+++ INFORMATION SUPPLIED +++

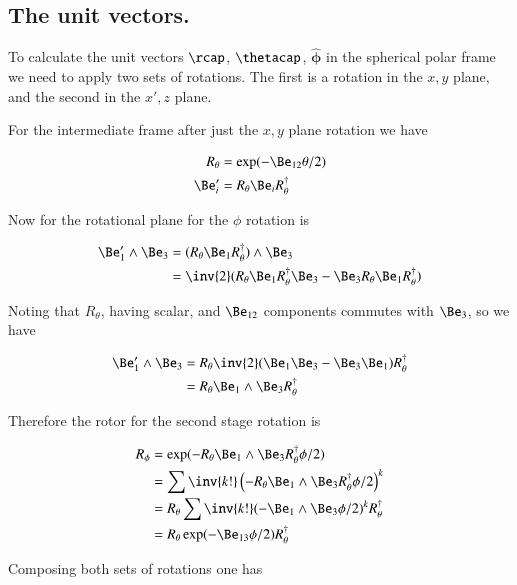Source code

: \documentclass{article}
\newcommand{\phicap}[0]{\hat{\boldsymbol{\phi}}}
\begin{document}
\subsection{ The unit vectors. }

To calculate the unit vectors $\rcap$, $\thetacap$, $\phicap$ in the spherical polar frame we need to apply two sets of rotations.  The first is a rotation 
in the $x,y$ plane, and the second in the $x', z$ plane.

For the intermediate frame after just the $x,y$ plane rotation we have

\begin{align*}
R_\theta &= \exp(-\Be_{12}\theta/2) \\
\Be_i' &= R_\theta \Be_i R_\theta^\dagger
\end{align*}

Now for the rotational plane for the $\phi$ rotation is

\begin{align*}
\Be_1' \wedge \Be_3 
&= (R_\theta \Be_1 R_\theta^\dagger) \wedge \Be_3 \\
&= \inv{2} ( R_\theta \Be_1 R_\theta^\dagger \Be_3 - \Be_3 R_\theta \Be_1 R_\theta^\dagger ) \\
\end{align*}

Noting that $R_\theta$, having scalar, and $\Be_{12}$ components commutes with $\Be_3$, so we have

\begin{align*}
\Be_1' \wedge \Be_3 
&= R_\theta \inv{2} ( \Be_1 \Be_3 - \Be_3 \Be_1 ) R_\theta^\dagger \\
&= R_\theta \Be_1 \wedge \Be_3 R_\theta^\dagger \\
\end{align*}

Therefore the rotor for the second stage rotation is

\begin{align*}
R_\phi 
&= \exp( - R_\theta \Be_1 \wedge \Be_3 R_\theta^\dagger \phi/2 ) \\
&= \sum \inv{k!} \left( - R_\theta \Be_1 \wedge \Be_3 R_\theta^\dagger \phi/2 \right)^k \\
&= R_\theta \sum \inv{k!} ( - \Be_1 \wedge \Be_3 \phi/2 )^k R_\theta^\dagger \\
&= R_\theta \exp( - \Be_{13} \phi/2 ) R_\theta^\dagger \\
\end{align*}

Composing both sets of rotations one has
\end{document}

+++

YOUR ASSIGNMENT — Where a line of the data contains "rotations", copy that line.

RESPONSE FOR THIS EXERCISE —
To calculate the unit vectors $\rcap$, $\thetacap$, $\phicap$ in the spherical polar frame we need to apply two sets of rotations.  The first is a rotation 
Composing both sets of rotations one has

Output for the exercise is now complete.